Zarqawi: The Man and the Myth
In life, Abu Musab al-Zarqawi cast a giant shadow not only over Iraq, but across the entire Middle East thanks, in large part, to the U.S. government’s propaganda apparatus, which kept up a constant barrage dedicated to identifying the Iraqi insurgency with the leader of the “Monotheism and Holy War” grouplet, often referred to as “al-Qaeda in Iraq.” In death, however, quite a different story emerges.

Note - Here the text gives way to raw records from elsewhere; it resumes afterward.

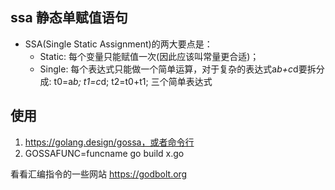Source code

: ## ssa 静态单赋值语句
* SSA(Single Static Assignment)的两大要点是：
    * Static:  每个变量只能赋值一次(因此应该叫常量更合适)；
    * Single: 每个表达式只能做一个简单运算，对于复杂的表达式a*b+c*d要拆分成: t0=a*b; t1=c*d; t2=t0+t1; 三个简单表达式
    
## 使用
1. https://golang.design/gossa，或者命令行
1. GOSSAFUNC=funcname go build x.go


看看汇编指令的一些网站
https://godbolt.org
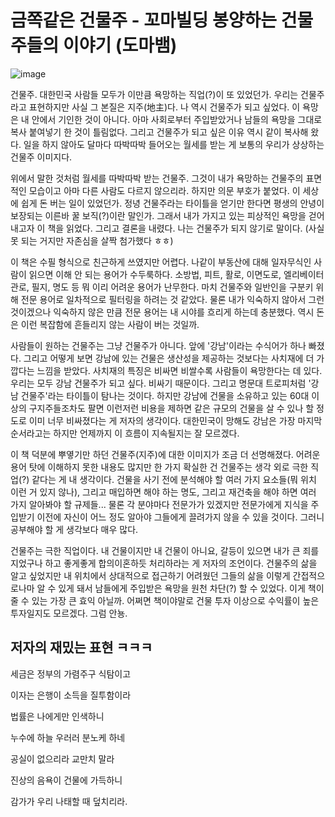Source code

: # 금쪽같은 건물주 - 꼬마빌딩 봉양하는 건물주들의 이야기 (도마뱀)


![image](https://postfiles.pstatic.net/MjAyMzEwMTVfMTQz/MDAxNjk3MzQ3NTcxNjM4.J9Uz5AdSK2G34p4oaAu-6z39uUuBMrgSiLp2YU5KX_Ig.EySmdGFjhdt9sZlipIHrXOwvWx9gvx5QTkYisz-q44gg.JPEG.dnr2144/20231015_141834.jpg?type=w773)


건물주. 대한민국 사람들 모두가 이만큼 욕망하는 직업(?)이 또 있었던가. 우리는 건물주라고 표현하지만 사실 그 본질은 지주(地主)다. 나 역시 건물주가 되고 싶었다. 이 욕망은 내 안에서 기인한 것이 아니다. 아마 사회로부터 주입받았거나 남들의 욕망을 그대로 복사 붙여넣기 한 것이 틀림없다. 그리고 건물주가 되고 싶은 이유 역시 같이 복사해 왔다. 일을 하지 않아도 달마다 따박따박 들어오는 월세를 받는 게 보통의 우리가 상상하는 건물주 이미지다.

위에서 말한 것처럼 월세를 따박따박 받는 건물주. 그것이 내가 욕망하는 건물주의 표면적인 모습이고 아마 다른 사람도 다르지 않으리라. 하지만 의문 부호가 붙었다. 이 세상에 쉽게 돈 버는 일이 있었던가. 정녕 건물주라는 타이틀을 얻기만 한다면 평생의 안녕이 보장되는 이른바 꿀 보직(?)이란 말인가. 그래서 내가 가지고 있는 피상적인 욕망을 걷어내고자 이 책을 읽었다. 그리고 결론을 내렸다. 나는 건물주가 되지 않기로 말이다. (사실 못 되는 거지만 자존심을 살짝 첨가했다 ㅎㅎ)

이 책은 수필 형식으로 친근하게 쓰였지만 어렵다. 나같이 부동산에 대해 일자무식인 사람이 읽으면 이해 안 되는 용어가 수두룩하다. 소방법, 피트, 활로, 이면도로, 엘리베이터 관로, 필지, 명도 등 뭐 이리 어려운 용어가 난무한다. 마치 건물주와 일반인을 구분키 위해 전문 용어로 일차적으로 필터링을 하려는 것 같았다. 물론 내가 익숙하지 않아서 그런 것이겠으나 익숙하지 않은 만큼 전문 용어는 내 시야를 흐리게 하는데 충분했다. 역시 돈은 이런 복잡함에 흔들리지 않는 사람이 버는 것일까.

사람들이 원하는 건물주는 그냥 건물주가 아니다. 앞에 '강남'이라는 수식어가 하나 빠졌다. 그리고 어떻게 보면 강남에 있는 건물은 생산성을 제공하는 것보다는 사치재에 더 가깝다는 느낌을 받았다. 사치재의 특징은 비싸면 비쌀수록 사람들이 욕망한다는 데 있다. 우리는 모두 강남 건물주가 되고 싶다. 비싸기 때문이다. 그리고 명문대 트로피처럼 '강남 건물주'라는 타이틀이 탐나는 것이다. 하지만 강남에 건물을 소유하고 있는 60대 이상의 구지주들조차도 팔면 이런저런 비용을 제하면 같은 규모의 건물을 살 수 있나 할 정도로 이미 너무 비싸졌다는 게 저자의 생각이다. 대한민국이 망해도 강남은 가장 마지막 순서라고는 하지만 언제까지 이 흐름이 지속될지는 잘 모르겠다.

이 책 덕분에 뿌옇기만 하던 건물주(지주)에 대한 이미지가 조금 더 선명해졌다. 어려운 용어 탓에 이해하지 못한 내용도 많지만 한 가지 확실한 건 건물주는 생각 외로 극한 직업(?) 같다는 게 내 생각이다. 건물을 사기 전에 분석해야 할 여러 가지 요소들(뭐 위치 이런 거 있지 않나), 그리고 매입하면 해야 하는 명도, 그리고 재건축을 해야 하면 여러 가지 알아봐야 할 규제들... 물론 각 분야마다 전문가가 있겠지만 전문가에게 지식을 주입받기 이전에 자신이 어느 정도 알아야 그들에게 끌려가지 않을 수 있을 것이다. 그러니 공부해야 할 게 생각보다 매우 많다.

건물주는 극한 직업이다. 내 건물이지만 내 건물이 아니요, 갈등이 있으면 내가 큰 죄를 지었구나 하고 좋게좋게 합의이혼하듯 처리하라는 게 저자의 조언이다. 건물주의 삶을 알고 싶었지만 내 위치에서 상대적으로 접근하기 어려웠던 그들의 삶을 이렇게 간접적으로나마 알 수 있게 돼서 남들에게 주입받은 욕망을 원천 차단(?) 할 수 있었다. 이게 책이 줄 수 있는 가장 큰 효익 아닐까. 어쩌면 책이야말로 건물 투자 이상으로 수익률이 높은 투자일지도 모르겠다. 그럼 안뇽.

## 저자의 재밌는 표현 ㅋㅋㅋ

세금은 정부의 가렴주구 식탐이고

이자는 은행이 소득을 질투함이라

법률은 나에게만 인색하니

누수에 하늘 우러러 분노케 하네

공실이 없으리라 교만치 말라

진상의 음욕이 건물에 가득하니

감가가 우리 나태할 때 덮치리라.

As Ned Parker, London Times reporter in Baghdad, put it, Zarqawi was “a figurehead, an icon, a totemic figure” who “was absolutely hated by most normal Iraqis on both sides of the sectarian divide.” Aside from being a foreigner his name literally means “the man from Zarqa,” a Jordanian town half an hour’s drive from Amman his mad car-bombing crusade alienated even his fellow Sunnis in the insurgency, and it is they who may have been his ultimate undoing. Parker writes:
“One of the most interesting things about the news of his death is the timing. There have been talks going on since the election last December by U.S. and Iraqi officials to try to bring the homegrown insurgency back into the political process. Certainly there was tension between the homegrown Iraqi insurgency and Zarqawi’s foreign fighters. So it’s possible a deal was finally cut by some branch of the Iraqi insurgency to eliminate al-Zarqawi and rid themselves of his heavy-handed influence.”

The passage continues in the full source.